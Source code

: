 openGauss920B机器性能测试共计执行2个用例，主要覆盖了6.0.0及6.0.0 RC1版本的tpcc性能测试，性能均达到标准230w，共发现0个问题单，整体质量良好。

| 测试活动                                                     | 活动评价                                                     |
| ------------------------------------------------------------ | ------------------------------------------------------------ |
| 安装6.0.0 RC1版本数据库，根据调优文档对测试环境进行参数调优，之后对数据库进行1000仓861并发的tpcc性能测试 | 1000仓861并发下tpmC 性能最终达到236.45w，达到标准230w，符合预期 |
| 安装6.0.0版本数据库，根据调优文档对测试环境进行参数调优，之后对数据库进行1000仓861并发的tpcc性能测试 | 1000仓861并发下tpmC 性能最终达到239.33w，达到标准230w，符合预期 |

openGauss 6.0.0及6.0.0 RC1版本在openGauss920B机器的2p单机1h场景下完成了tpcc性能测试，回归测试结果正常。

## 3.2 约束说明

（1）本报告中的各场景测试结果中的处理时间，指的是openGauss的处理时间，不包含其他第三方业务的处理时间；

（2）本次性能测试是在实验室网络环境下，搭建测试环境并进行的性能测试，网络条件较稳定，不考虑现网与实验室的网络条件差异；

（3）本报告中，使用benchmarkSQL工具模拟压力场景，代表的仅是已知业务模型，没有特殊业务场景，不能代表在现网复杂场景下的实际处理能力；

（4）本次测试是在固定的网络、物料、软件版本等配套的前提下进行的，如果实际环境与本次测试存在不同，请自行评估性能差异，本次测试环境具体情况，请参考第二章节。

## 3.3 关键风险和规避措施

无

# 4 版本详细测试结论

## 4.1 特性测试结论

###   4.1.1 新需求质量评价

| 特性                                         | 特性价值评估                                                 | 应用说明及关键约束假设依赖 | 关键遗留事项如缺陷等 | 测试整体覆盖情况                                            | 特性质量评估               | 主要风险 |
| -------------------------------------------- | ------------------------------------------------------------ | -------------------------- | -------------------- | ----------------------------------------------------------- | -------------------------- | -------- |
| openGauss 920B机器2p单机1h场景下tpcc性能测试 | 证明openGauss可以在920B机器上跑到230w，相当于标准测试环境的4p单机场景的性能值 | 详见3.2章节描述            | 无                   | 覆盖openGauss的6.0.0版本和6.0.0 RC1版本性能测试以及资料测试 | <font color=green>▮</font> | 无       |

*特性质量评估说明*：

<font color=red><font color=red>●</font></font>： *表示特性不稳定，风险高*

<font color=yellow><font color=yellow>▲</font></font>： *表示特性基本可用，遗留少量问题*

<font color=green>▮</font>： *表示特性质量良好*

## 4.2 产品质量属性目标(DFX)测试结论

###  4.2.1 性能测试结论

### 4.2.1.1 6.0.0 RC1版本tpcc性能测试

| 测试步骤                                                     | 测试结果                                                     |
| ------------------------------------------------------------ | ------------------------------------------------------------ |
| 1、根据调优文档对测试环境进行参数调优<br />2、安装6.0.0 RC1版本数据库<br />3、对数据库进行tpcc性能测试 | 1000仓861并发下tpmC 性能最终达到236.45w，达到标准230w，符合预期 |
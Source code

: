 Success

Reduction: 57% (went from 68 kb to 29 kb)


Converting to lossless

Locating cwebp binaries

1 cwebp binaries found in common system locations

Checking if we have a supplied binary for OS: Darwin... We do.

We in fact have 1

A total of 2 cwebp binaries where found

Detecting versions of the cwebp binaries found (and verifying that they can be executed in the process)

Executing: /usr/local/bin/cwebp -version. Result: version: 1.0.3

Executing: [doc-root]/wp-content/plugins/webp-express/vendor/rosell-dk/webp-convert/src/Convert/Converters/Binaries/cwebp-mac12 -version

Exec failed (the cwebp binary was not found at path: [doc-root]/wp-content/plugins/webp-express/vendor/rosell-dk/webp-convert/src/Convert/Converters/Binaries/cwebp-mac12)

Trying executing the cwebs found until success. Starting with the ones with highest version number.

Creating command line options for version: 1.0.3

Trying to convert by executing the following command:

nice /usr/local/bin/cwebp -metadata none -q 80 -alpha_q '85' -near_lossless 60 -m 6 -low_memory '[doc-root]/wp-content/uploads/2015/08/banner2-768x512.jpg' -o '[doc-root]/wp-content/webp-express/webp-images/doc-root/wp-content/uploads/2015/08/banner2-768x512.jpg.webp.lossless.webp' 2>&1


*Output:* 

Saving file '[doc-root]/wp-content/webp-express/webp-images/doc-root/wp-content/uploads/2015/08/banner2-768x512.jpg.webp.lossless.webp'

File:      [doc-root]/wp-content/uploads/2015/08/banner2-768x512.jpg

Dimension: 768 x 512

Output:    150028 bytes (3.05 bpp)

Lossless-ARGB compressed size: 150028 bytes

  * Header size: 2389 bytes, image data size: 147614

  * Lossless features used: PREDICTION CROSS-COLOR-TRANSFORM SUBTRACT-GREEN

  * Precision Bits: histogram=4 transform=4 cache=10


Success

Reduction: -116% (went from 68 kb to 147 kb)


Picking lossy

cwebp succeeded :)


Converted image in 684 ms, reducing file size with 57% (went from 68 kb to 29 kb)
* * *
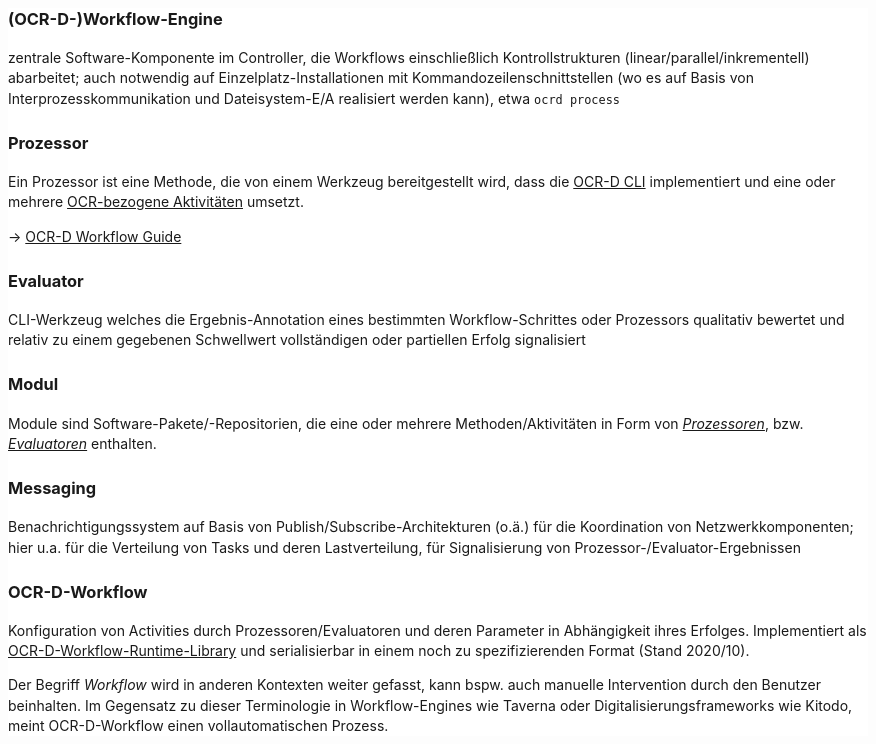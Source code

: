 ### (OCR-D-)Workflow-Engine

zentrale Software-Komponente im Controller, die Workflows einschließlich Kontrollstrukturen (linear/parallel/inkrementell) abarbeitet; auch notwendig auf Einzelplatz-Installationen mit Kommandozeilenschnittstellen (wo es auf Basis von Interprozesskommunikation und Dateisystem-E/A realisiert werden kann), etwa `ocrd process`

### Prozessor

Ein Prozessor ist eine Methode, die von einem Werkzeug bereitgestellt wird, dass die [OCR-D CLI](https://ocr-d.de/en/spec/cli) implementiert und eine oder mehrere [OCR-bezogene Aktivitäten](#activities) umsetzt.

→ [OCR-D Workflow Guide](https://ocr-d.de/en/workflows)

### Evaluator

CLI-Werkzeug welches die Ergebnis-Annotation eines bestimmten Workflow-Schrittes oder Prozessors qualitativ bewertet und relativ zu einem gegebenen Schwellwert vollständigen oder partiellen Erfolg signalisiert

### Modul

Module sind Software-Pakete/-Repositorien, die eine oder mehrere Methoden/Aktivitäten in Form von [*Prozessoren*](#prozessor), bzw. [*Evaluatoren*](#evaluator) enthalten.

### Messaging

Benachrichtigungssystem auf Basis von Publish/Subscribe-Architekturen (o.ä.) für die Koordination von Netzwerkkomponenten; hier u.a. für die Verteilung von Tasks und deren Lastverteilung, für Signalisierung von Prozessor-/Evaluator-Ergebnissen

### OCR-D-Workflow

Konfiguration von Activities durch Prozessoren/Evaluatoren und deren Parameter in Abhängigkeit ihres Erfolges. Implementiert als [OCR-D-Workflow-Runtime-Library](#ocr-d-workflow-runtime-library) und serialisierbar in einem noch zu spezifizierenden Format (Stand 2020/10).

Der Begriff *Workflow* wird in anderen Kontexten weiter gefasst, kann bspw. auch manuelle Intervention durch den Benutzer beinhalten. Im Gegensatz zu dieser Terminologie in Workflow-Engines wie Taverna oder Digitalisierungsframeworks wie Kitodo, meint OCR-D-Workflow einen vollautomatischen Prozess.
==
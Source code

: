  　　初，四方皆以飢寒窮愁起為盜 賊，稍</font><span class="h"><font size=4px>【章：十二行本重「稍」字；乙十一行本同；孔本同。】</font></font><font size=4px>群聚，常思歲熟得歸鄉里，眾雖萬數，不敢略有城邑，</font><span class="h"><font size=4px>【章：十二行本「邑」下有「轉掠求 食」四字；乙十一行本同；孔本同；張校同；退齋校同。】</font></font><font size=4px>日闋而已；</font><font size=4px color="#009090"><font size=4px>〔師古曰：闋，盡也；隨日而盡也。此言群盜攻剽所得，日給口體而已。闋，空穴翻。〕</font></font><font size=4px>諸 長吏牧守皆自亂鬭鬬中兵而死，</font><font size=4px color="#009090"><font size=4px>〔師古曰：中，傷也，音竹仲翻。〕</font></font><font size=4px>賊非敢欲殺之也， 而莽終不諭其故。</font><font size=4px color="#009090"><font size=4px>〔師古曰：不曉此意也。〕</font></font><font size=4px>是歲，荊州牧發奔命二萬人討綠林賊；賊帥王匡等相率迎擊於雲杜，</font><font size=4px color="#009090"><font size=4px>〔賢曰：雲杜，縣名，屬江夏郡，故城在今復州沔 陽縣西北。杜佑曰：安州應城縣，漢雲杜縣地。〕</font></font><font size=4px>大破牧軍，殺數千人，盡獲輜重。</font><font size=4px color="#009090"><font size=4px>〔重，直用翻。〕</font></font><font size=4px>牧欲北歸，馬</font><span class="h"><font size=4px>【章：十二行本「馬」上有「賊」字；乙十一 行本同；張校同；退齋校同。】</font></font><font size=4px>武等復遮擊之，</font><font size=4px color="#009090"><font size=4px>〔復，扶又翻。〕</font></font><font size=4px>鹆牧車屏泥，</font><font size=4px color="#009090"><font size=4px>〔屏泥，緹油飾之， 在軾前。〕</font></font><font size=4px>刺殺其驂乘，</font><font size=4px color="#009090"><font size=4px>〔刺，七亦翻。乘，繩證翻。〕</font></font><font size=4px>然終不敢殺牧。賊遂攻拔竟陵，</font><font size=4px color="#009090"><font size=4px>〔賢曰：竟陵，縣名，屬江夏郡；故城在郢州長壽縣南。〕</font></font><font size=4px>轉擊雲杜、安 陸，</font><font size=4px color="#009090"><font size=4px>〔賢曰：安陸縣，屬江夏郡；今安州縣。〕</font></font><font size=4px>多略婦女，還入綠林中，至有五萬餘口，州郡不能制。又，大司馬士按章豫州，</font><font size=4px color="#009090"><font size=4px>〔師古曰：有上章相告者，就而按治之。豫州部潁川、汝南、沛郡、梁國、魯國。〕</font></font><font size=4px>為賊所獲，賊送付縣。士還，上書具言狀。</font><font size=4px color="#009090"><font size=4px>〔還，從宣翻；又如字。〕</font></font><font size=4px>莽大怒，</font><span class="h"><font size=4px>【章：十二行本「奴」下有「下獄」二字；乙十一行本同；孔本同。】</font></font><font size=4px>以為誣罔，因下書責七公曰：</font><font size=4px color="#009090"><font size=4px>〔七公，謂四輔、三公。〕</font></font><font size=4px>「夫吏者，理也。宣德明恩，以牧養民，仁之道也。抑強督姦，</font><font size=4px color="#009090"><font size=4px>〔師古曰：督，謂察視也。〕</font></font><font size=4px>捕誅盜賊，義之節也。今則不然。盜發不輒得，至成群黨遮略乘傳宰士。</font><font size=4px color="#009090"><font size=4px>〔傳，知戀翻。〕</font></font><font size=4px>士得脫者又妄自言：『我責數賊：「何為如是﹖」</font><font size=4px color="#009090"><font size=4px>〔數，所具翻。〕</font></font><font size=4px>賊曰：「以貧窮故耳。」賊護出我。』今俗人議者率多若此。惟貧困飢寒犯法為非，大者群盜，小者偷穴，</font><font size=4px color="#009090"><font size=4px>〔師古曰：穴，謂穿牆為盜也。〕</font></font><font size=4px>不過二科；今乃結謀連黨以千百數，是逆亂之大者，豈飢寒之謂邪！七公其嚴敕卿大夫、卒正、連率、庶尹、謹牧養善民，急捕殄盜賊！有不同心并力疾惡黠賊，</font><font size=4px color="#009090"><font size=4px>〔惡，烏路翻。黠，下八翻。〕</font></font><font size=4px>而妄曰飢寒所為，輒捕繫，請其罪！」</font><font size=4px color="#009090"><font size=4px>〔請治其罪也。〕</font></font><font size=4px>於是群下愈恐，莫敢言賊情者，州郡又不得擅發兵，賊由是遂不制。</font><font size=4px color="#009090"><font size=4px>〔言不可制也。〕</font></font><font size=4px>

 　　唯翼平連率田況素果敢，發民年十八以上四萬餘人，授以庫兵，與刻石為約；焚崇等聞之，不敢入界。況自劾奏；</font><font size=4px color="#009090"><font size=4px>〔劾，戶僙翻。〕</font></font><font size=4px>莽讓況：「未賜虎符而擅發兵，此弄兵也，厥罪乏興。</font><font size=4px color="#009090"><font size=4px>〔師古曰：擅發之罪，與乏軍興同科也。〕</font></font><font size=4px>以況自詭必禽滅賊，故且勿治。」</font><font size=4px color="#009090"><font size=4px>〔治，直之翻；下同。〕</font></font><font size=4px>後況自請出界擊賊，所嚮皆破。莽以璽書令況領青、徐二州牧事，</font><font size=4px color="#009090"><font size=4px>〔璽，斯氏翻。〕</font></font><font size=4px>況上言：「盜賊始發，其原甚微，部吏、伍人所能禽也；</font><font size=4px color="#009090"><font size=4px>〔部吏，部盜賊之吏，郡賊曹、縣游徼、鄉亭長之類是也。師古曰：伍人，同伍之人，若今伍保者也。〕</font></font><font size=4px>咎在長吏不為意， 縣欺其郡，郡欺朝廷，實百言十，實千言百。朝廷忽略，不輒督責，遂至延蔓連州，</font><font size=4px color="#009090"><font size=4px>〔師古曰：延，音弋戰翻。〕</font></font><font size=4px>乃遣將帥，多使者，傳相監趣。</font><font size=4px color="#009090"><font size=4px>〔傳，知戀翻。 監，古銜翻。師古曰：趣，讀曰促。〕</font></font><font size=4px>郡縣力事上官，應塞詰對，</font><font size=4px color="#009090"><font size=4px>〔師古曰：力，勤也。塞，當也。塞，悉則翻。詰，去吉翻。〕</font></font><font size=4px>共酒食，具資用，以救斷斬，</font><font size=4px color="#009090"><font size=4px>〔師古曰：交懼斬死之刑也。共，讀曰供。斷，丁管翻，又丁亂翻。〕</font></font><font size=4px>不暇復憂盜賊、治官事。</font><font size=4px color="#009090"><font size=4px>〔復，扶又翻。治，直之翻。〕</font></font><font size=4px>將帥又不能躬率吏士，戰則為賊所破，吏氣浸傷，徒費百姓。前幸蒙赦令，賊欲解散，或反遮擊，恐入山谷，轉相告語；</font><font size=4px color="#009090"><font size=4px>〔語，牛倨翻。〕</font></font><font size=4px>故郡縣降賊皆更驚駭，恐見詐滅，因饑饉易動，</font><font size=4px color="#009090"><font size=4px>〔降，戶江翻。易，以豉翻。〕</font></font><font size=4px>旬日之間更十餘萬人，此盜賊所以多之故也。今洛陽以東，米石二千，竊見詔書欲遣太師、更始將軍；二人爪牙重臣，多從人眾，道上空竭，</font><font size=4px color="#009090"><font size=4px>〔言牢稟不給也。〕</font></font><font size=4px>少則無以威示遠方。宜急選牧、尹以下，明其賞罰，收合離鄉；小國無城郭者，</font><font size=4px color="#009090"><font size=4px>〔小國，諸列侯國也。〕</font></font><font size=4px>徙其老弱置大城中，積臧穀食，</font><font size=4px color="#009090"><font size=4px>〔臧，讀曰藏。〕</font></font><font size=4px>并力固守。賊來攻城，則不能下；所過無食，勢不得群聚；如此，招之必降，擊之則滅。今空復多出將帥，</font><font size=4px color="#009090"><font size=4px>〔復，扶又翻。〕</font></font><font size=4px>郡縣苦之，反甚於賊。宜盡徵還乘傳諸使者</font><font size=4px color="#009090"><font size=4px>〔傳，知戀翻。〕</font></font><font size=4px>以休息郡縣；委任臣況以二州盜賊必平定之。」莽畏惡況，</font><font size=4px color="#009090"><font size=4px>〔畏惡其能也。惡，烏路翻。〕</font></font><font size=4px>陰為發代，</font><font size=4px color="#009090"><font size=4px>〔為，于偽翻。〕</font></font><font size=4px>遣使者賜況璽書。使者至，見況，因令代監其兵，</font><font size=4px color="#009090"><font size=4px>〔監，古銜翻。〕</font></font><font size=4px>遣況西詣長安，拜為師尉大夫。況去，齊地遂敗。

● **Required action**:
When you reach the line containing "openGauss 920B机器2p单机1h场景下tpcc性能测试 |" in the data above, start copying exactly, and stop after the line containing "### 4.2.1.1 6.0.0 RC1版本tpcc性能测试".

● **Result for this task**:
| openGauss 920B机器2p单机1h场景下tpcc性能测试 | 证明openGauss可以在920B机器上跑到230w，相当于标准测试环境的4p单机场景的性能值 | 详见3.2章节描述            | 无                   | 覆盖openGauss的6.0.0版本和6.0.0 RC1版本性能测试以及资料测试 | <font color=green>▮</font> | 无       |

*特性质量评估说明*：

<font color=red><font color=red>●</font></font>： *表示特性不稳定，风险高*

<font color=yellow><font color=yellow>▲</font></font>： *表示特性基本可用，遗留少量问题*

<font color=green>▮</font>： *表示特性质量良好*

## 4.2 产品质量属性目标(DFX)测试结论

###  4.2.1 性能测试结论

### 4.2.1.1 6.0.0 RC1版本tpcc性能测试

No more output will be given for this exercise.